EXERCISE INSTRUCTIONS:
Wherever the word "reference" occurs in the listing, copy the whole line.

TASK INPUTS:
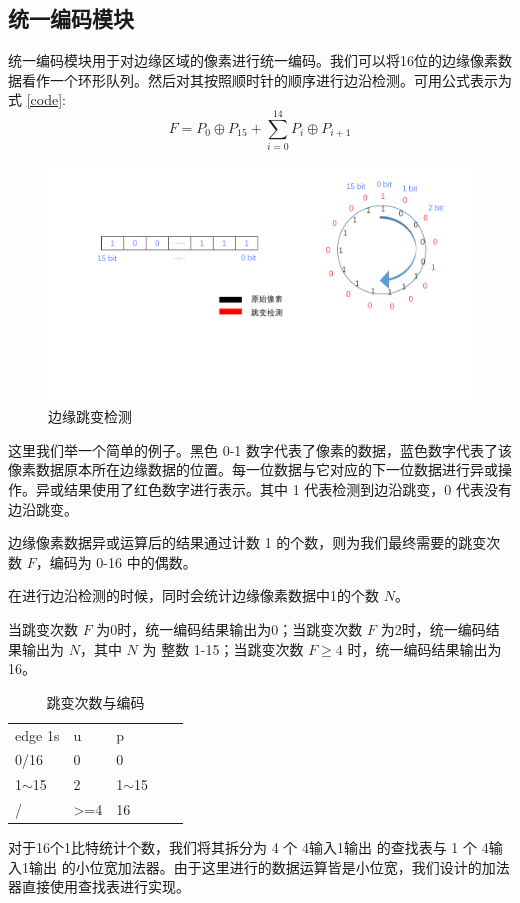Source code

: \documentclass[12pt, a4paper, oneside]{ctexbook}
\begin{document}
	\subsection{统一编码模块}
	统一编码模块用于对边缘区域的像素进行统一编码。我们可以将16位的边缘像素数据看作一个环形队列。然后对其按照顺时针的顺序进行边沿检测。可用公式表示为式 \ref{code}:
	\begin{equation}
	F=P_{0}\oplus P_{15} + \sum_{i=0}^{14}P_i \oplus P_{i+1}
	\label{code}
	\end{equation}
	\par
		\begin{figure}[h]	
		\centering
		\includegraphics[scale=0.5]{pic/uniform.pdf}
		\caption{边缘跳变检测}
		\end{figure}
	这里我们举一个简单的例子。黑色 0-1 数字代表了像素的数据，蓝色数字代表了该像素数据原本所在边缘数据的位置。每一位数据与它对应的下一位数据进行异或操作。异或结果使用了红色数字进行表示。其中 1 代表检测到边沿跳变，0 代表没有边沿跳变。\par 	边缘像素数据异或运算后的结果通过计数 1 的个数，则为我们最终需要的跳变次数 $F$，编码为 0-16 中的偶数。\par 在进行边沿检测的时候，同时会统计边缘像素数据中1的个数 $N$。\par 当跳变次数 $F$ 为0时，统一编码结果输出为0；当跳变次数 $F$ 为2时，统一编码结果输出为 $N$，其中 $N$ 为 整数 1-15；当跳变次数 $F \geq 4$ 时，统一编码结果输出为16。
		\begin{table}[h]
		\centering
		\begin{tabular}{|l|l|l|ll}
			\cline{1-3}
			edge 1s   & u                & p           \\ \cline{1-3}
			0/16      & 0                & 0           \\ \cline{1-3}
			1$\sim$15 & 2                & 1$\sim$15   \\ \cline{1-3}
			/         & \textgreater{}=4 & 16          \\ \cline{1-3}
		\end{tabular}
		\caption{跳变次数与编码}
		\end{table}
	\par 对于16个1比特统计个数，我们将其拆分为 4 个 4输入1输出 的查找表与 1 个 4输入1输出 的小位宽加法器。由于这里进行的数据运算皆是小位宽，我们设计的加法器直接使用查找表进行实现。
\end{document}
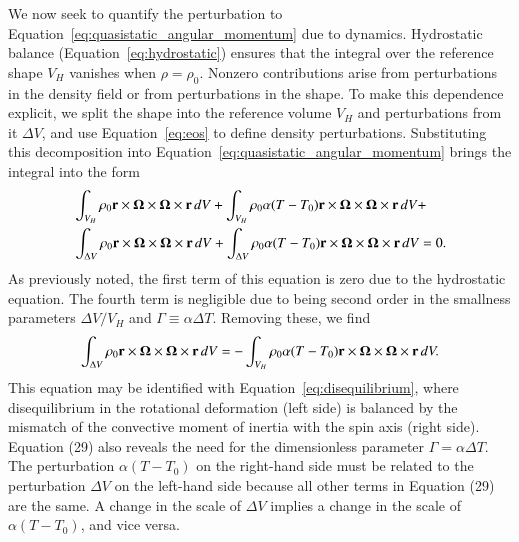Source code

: \documentclass[preprint,12pt,authoryear]{elsarticle}
\newcommand{\mitbf}[1]{\hbox{\mathversion{bold}$#1$}}
\begin{document}
We now seek to quantify the perturbation to Equation~\eqref{eq:quasistatic_angular_momentum} due to dynamics.
Hydrostatic balance (Equation~\eqref{eq:hydrostatic}) ensures that the integral over the reference shape $V_H$ vanishes when $\rho = \rho_0$.
Nonzero contributions arise from perturbations in the density field or from perturbations in the shape.
To make this dependence explicit, we split the shape into the reference volume $V_H$ and perturbations from it $\Delta V$,
and use Equation~\eqref{eq:eos} to define density perturbations.
Substituting this decomposition into Equation~\eqref{eq:quasistatic_angular_momentum} brings the integral into the form
\begin{equation}
\begin{aligned}
&\int_{V_H} \rho_0 \mathbf{r} \times \mitbf{\Omega} \times \mitbf{\Omega} \times \mathbf{r} \,dV + 
\int_{V_H} \rho_0 \alpha (T-T_0) \mathbf{r} \times \mitbf{\Omega} \times \mitbf{\Omega} \times \mathbf{r} \,dV +  \\
&\int_{\Delta V} \rho_0 \mathbf{r} \times \mitbf{\Omega} \times \mitbf{\Omega} \times \mathbf{r} \,dV + 
\int_{\Delta V} \rho_0 \alpha (T-T_0) \mathbf{r} \times \mitbf{\Omega} \times \mitbf{\Omega} \times \mathbf{r} \,dV = 0.  \\
\end{aligned}
\end{equation}
As previously noted, the first term of this equation is zero due to the hydrostatic equation.  
The fourth term is negligible due to being second order in the smallness parameters $\Delta V/V_H$ and $\Gamma\equiv \alpha \Delta T$.
Removing these, we find
\begin{equation}
\begin{aligned}
\int_{\Delta V} \rho_0 \mathbf{r} \times \mitbf{\Omega} \times \mitbf{\Omega} \times \mathbf{r} \,dV = 
-\int_{V_H} \rho_0 \alpha (T-T_0) \mathbf{r} \times \mitbf{\Omega} \times \mitbf{\Omega} \times \mathbf{r} \,dV.
\end{aligned}
\end{equation}
This equation may be identified with Equation~\eqref{eq:disequilibrium}, 
where disequilibrium in the rotational deformation (left side) is balanced by the mismatch of the convective moment of inertia with the spin axis (right side). Equation (29) also reveals
the need for  the dimensionless parameter $\Gamma = \alpha \Delta T$. The perturbation  $\alpha(T-T_0)$ on the right-hand side must be related to the perturbation $\Delta V$ on the left-hand side because all other terms in Equation (29) are the same. A change in the scale of $\Delta V$ implies a change in the scale of $\alpha(T-T_0)$, and vice versa. 
\end{document}
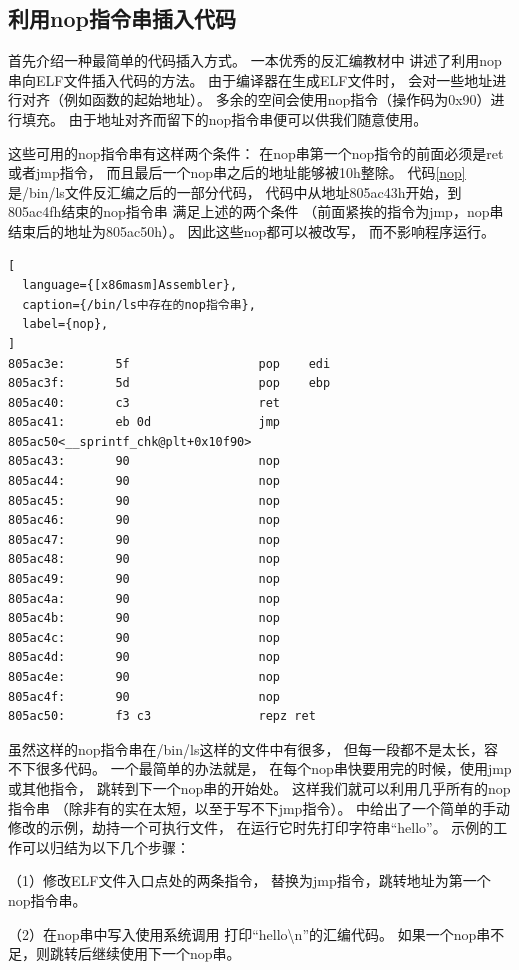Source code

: \subsection{利用nop指令串插入代码}

首先介绍一种最简单的代码插入方式。
一本优秀的反汇编教材\cite{heike}中
讲述了利用nop串向ELF文件插入代码的方法。
由于编译器在生成ELF文件时，
会对一些地址进行对齐（例如函数的起始地址）。
多余的空间会使用nop指令（操作码为0x90）进行填充。
由于地址对齐而留下的nop指令串便可以供我们随意使用。

这些可用的nop指令串有这样两个条件：
在nop串第一个nop指令的前面必须是ret或者jmp指令，
而且最后一个nop串之后的地址能够被10h整除。
代码\ref{nop}是/bin/ls文件反汇编之后的一部分代码，
代码中从地址805ac43h开始，到805ac4fh结束的nop指令串
满足上述的两个条件
（前面紧挨的指令为jmp，nop串结束后的地址为805ac50h）。
因此这些nop都可以被改写，
而不影响程序运行。

\begin{lstlisting}[
  language={[x86masm]Assembler},
  caption={/bin/ls中存在的nop指令串},
  label={nop},
]
805ac3e:       5f                  pop    edi
805ac3f:       5d                  pop    ebp
805ac40:       c3                  ret
805ac41:       eb 0d               jmp    805ac50<__sprintf_chk@plt+0x10f90>
805ac43:       90                  nop
805ac44:       90                  nop
805ac45:       90                  nop
805ac46:       90                  nop
805ac47:       90                  nop
805ac48:       90                  nop
805ac49:       90                  nop
805ac4a:       90                  nop
805ac4b:       90                  nop
805ac4c:       90                  nop
805ac4d:       90                  nop
805ac4e:       90                  nop
805ac4f:       90                  nop
805ac50:       f3 c3               repz ret
\end{lstlisting}

虽然这样的nop指令串在/bin/ls这样的文件中有很多，
但每一段都不是太长，容不下很多代码。
一个最简单的办法就是，
在每个nop串快要用完的时候，使用jmp或其他指令，
跳转到下一个nop串的开始处。
这样我们就可以利用几乎所有的nop指令串
（除非有的实在太短，以至于写不下jmp指令）。
\cite{heike}中给出了一个简单的手动修改的示例，劫持一个可执行文件，
在运行它时先打印字符串“hello”。
示例的工作可以归结为以下几个步骤：

（1）修改ELF文件入口点处的两条指令，
替换为jmp指令，跳转地址为第一个nop指令串。

（2）在nop串中写入使用系统调用
打印“hello\textbackslash n”的汇编代码。
如果一个nop串不足，则跳转后继续使用下一个nop串。

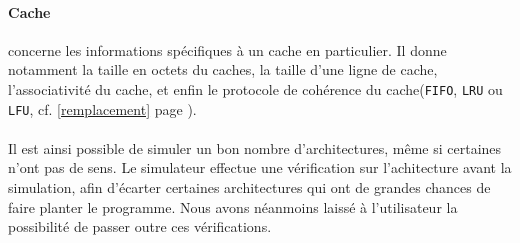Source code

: \paragraph{Cache} concerne les informations spécifiques à un cache en particulier. Il donne notamment la taille en octets du caches, la taille d'une ligne de cache, l'associativité du cache, et enfin le protocole de cohérence du cache(\verb?FIFO?, \verb?LRU? ou \verb?LFU?, cf. \ref{remplacement} page \pageref{remplacement}).

\paragraph{}
Il est ainsi possible de simuler un bon nombre d'architectures, même si certaines n'ont pas de sens. Le simulateur effectue une vérification sur l'achitecture avant la simulation, afin d'écarter certaines architectures qui ont de grandes chances de faire planter le programme. Nous avons néanmoins laissé à l'utilisateur la possibilité de passer outre ces vérifications.


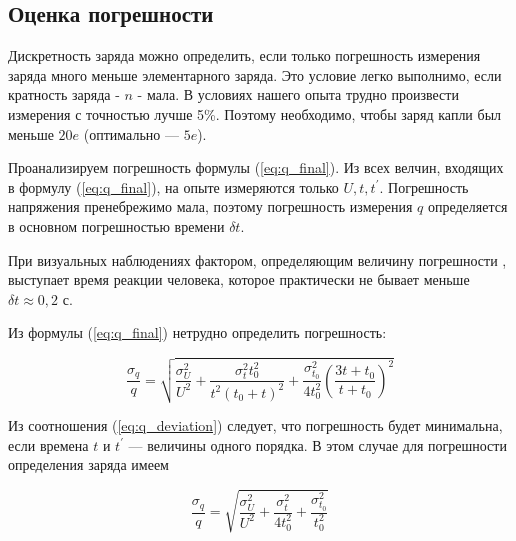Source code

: \documentclass{lab}
\begin{document}
\subsection*{Оценка погрешности}

Дискретность заряда можно определить, если только погрешность измерения заряда много меньше элементарного заряда. Это условие легко выполнимо, если кратность заряда - $n$ - мала. В условиях нашего опыта трудно произвести измерения с точностью лучше 5\%. Поэтому необходимо, чтобы заряд капли был меньше $20e$ (оптимально — $5e$).

Проанализируем погрешность формулы (\eqref{eq:q_final}). Из всех велчин, входящих в формулу (\eqref{eq:q_final}), на опыте измеряются только $U, t, t^{'}$. Погрешность напряжения пренебрежимо мала, поэтому погрешность измерения $q$  определяется в основном погрешностью времени $\delta t$.

При визуальных наблюдениях фактором, определяющим величину погрешности , выступает время реакции человека, которое практически не бывает меньше $\delta t \approx 0,2$ с.

Из формулы (\eqref{eq:q_final}) нетрудно определить погрешность:

\begin{equation}
	\frac{\sigma_q}{q} = \sqrt{{\frac{\sigma^2_{U}}{U^{2}} + \frac{\sigma^2_{t} t_{0}^{2}}{t^{2} (t_{0}+t)^{2}}} + \frac{\sigma^2_{t_0}}{4t_{0}^{2}} \left(\frac{3 t + t_{0}}{t + t_{0}}\right)^{2}}
	\label{eq:q_deviation}
\end{equation}

Из соотношения (\eqref{eq:q_deviation}) следует, что погрешность будет минимальна, если времена $t \text{ и } t^{'}$ — величины одного порядка. В этом случае для погрешности определения заряда имеем

\begin{equation}
	\frac{\sigma_q}{q} = \sqrt{\frac{\sigma^2_{U}}{U^{2}} + \frac{\sigma^2_{t}}{4t_{0}^{2}} + \frac{\sigma^2_{t_0}}{t_{0}^{2}}}
	\label{eq:q_deviation_final}
\end{equation}

\newpage
\end{document}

ANSWER TO THIS EXERCISE:
Hydrostatic balance (Equation~\eqref{eq:hydrostatic}) ensures that the integral over the reference shape $V_H$ vanishes when $\rho = \rho_0$.
To make this dependence explicit, we split the shape into the reference volume $V_H$ and perturbations from it $\Delta V$,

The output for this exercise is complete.